It all started when Dino Battilana was 13 years old and working at a local service station. The station had a ’63 Chevy C-10 short-bed service truck that was Dino’s introduction to the classic and distinctive lines of Chevrolet’s early to mid-’60s era workhorses. It was love at first sight. Dino learned to drive behind the wheel of the ’63, and after a few years of hard work pumping petroleum and doing odd jobs around the station, this young Bow Tie addict had saved enough scratch to get his fingers on the keys and the title. The rest, as they say, is history, but we have never met an enthusiast so passionate about Chevrolets, and even more so about this particular body style. In fact if you looked at Dino’s past and present custom vehicle roster, you wouldn’t find anything else on it save for the occasional square body, and a ’70 Nova he will likely be buried in.

As a proud member of the club Chevy Only, it’s no surprise that the garage and driveway at the Battilana household are filled with classic and modern GM iron. In fact, his kids would probably be grounded if they rolled up in anything else. The goal with this truck was to build a mid-’60s C-10 dually and make it look like the good old boys at the GM factory did it.

A friend of Dino’s from his appliance business, Rex, had the truck for about 30 years. He used it to deliver appliances and tow his drag car to the strip on weekends. The truck eventually found another home, and nine years later, while Dino was surfing Craigslist, the truck resurfaced, now sporting a lift and off-road wheels, but it still had the same old utility box in the back. Dino bought the truck over the phone. Then he got to work executing his plan to hammer it over 22-inch semi wheels.

With the help of friend and fabricator Joe Casias, the truck came together in Dino’s backyard shop on nights and weekends. They started with the chassis, adding a Porterbuilt rear notch complete with PB trailing arm cross member. The factory front cross member was sectioned and raised 2 inches and topped off with PB upper and lower “forward arms” and McGaughy’s drop spindles and disc brake package. The factory steering box was raised 2 inches to maintain proper geometry. McGaughy’s brake booster and master cylinder handle plumbing for the upgraded binders, while a 4:10-geared GM rearend gets the six wheels rolling. Goodyear front and semi truck rear air springs get the rockers where they belong, while the fenders swallow up a polished six-pack of 22-inch Alcoa wheels mounted on P255/30R22 Nexens.


Engine on a Chevy C-10

For power Dino chose a Chevy 350 crate engine cooled by SPAL fans and fed by an Edelbrock intake and 600-cfm carburetor. Ram horn exhaust manifolds deliver spent fumes to a 2 ½-inch pipe and a pair of Flowmaster mufflers.

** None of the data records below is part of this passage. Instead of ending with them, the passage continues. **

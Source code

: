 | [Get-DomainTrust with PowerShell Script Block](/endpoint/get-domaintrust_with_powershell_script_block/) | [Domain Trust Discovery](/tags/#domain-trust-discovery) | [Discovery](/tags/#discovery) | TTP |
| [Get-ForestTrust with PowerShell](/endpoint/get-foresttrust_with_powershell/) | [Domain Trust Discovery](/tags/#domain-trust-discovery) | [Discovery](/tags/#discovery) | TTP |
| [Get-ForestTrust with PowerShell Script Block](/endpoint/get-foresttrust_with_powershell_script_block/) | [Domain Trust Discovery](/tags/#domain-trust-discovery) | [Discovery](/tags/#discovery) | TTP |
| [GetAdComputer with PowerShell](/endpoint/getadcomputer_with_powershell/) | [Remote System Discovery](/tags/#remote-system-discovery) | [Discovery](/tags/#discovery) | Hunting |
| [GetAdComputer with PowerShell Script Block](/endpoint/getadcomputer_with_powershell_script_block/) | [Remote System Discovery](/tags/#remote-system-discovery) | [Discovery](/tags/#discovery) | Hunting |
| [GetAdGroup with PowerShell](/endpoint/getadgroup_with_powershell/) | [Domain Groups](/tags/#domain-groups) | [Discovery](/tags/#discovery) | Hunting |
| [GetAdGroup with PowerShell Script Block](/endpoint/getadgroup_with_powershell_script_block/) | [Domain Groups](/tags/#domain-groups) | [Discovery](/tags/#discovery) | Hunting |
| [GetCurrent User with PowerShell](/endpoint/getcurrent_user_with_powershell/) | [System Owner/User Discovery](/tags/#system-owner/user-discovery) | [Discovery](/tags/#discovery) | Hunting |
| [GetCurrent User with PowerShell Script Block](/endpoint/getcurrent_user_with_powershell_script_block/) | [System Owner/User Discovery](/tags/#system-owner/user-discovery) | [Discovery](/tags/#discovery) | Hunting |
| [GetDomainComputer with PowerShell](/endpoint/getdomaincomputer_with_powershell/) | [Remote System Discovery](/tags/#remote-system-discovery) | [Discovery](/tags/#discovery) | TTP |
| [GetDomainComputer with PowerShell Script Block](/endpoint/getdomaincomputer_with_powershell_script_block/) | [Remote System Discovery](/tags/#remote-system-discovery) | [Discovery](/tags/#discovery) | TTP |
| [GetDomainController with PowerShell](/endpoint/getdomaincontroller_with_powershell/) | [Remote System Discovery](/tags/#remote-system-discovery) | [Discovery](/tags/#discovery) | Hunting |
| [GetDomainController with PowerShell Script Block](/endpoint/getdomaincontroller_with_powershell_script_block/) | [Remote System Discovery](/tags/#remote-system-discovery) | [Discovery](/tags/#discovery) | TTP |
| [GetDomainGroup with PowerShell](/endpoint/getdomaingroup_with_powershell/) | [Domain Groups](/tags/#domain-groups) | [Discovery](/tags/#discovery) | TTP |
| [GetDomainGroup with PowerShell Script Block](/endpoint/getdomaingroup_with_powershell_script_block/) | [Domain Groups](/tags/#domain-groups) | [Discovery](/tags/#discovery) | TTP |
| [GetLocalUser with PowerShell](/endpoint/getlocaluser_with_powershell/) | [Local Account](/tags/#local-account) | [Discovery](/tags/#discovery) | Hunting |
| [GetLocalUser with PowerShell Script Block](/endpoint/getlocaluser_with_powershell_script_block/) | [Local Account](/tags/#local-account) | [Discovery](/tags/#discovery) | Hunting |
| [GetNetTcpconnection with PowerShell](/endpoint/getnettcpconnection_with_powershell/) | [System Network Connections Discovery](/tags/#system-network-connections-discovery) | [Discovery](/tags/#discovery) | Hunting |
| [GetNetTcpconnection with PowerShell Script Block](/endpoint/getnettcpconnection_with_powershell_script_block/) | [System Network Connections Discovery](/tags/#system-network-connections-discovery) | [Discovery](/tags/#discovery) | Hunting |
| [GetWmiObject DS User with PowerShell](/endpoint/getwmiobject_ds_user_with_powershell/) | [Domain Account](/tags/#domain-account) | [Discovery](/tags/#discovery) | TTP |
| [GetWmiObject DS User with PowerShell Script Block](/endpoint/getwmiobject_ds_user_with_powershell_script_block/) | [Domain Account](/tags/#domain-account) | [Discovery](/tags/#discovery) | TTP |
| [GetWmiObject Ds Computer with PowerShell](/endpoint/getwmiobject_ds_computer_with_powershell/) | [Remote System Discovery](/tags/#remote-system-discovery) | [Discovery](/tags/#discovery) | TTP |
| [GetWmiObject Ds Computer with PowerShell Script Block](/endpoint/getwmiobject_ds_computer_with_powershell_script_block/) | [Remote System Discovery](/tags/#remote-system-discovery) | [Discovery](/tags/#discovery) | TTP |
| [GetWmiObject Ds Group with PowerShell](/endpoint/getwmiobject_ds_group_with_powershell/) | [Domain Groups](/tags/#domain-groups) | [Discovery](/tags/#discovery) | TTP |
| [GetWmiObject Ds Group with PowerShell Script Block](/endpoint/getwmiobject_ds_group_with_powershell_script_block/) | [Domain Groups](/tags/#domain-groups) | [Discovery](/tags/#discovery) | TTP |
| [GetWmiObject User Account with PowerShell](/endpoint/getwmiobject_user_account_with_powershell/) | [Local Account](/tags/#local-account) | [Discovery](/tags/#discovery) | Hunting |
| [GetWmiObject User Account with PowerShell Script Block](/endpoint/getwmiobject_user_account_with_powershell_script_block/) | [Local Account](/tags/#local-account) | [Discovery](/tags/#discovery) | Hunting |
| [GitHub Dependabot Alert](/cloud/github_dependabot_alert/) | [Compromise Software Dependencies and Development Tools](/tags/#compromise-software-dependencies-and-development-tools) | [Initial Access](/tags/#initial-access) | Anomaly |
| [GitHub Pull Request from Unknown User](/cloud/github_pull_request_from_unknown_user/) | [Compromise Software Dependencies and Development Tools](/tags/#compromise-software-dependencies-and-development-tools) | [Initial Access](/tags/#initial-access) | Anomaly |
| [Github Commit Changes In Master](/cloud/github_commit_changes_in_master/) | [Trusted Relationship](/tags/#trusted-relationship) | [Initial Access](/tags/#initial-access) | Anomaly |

A wiring harness from Speedway connects all of the electrical dots, while a Turbo 400 transmission with B&M 2,800 stall speed converter not only makes the dually fun to drive, but also provides the towing ammo for Dino’s ’66 pro-street C-10. Benny’s prepped the transmission for street and highway play and hooked a master shaft driveline to the backside. Octane cocktails feeding the beastly combo are chilled inside a ’73 Suburban fuel tank mounted underneath the raised bed floor.

Chevy C-10
The interior is simple, clean and functionally designed for long-distance, low-rolling adventure.

When it came to the body Dino and Joe made a few changes with the goal of maintaining most of the OEM heritage. The alterations they did make were mainly to solve clearance issues, like the custom-built rear bed tubs and raised 1973 C-10 steel bed floor. The original cab was also converted from a small back window to a big back window because, let’s face it, big windows are just cooler. The truck’s rear hips drape over the rear 22s, a custom job that took a lot of time to complete in order to nail the factory-like look. The factory green and white paint were maintained on the truck’s surface complete with 49 years of road rash, battle scars and ultra-cool, sun-bleached patina. Topping off the raw factory attitude are fresh chrome trimmings plated by The Chrome Guys.

Interior on a Chevy C-10

For cruising comfort, a 1998 Chevy truck bench seat was installed and covered in tan suede and cloth by Dominick at Custom Interior Fabrications. Fast lane custom gauges are sunk into the factory panel, and Dino enjoys extended highway cruising behind a factory steering wheel bolted up to a shortened factory column. Lance at Creative Car Stereo installed the iPod head unit backed by four Kenwood 6x9s and four Kenwood 10-inch subwoofers all driven by a Kenwood amp. Two Red Top Optima batteries provide the juice to keep Dino’s dually rolling with the cab rocking.

This truck packs a ton of nostalgic punch for Dino and is a rim-tucking example of setting a custom truck goal and stopping at nothing to achieve it. Word on the street is that the dually has already found a new home and that Dino is busy building another truck. Undoubtedly, it’s another 1960-66 Chevy C-10. Why break tradition?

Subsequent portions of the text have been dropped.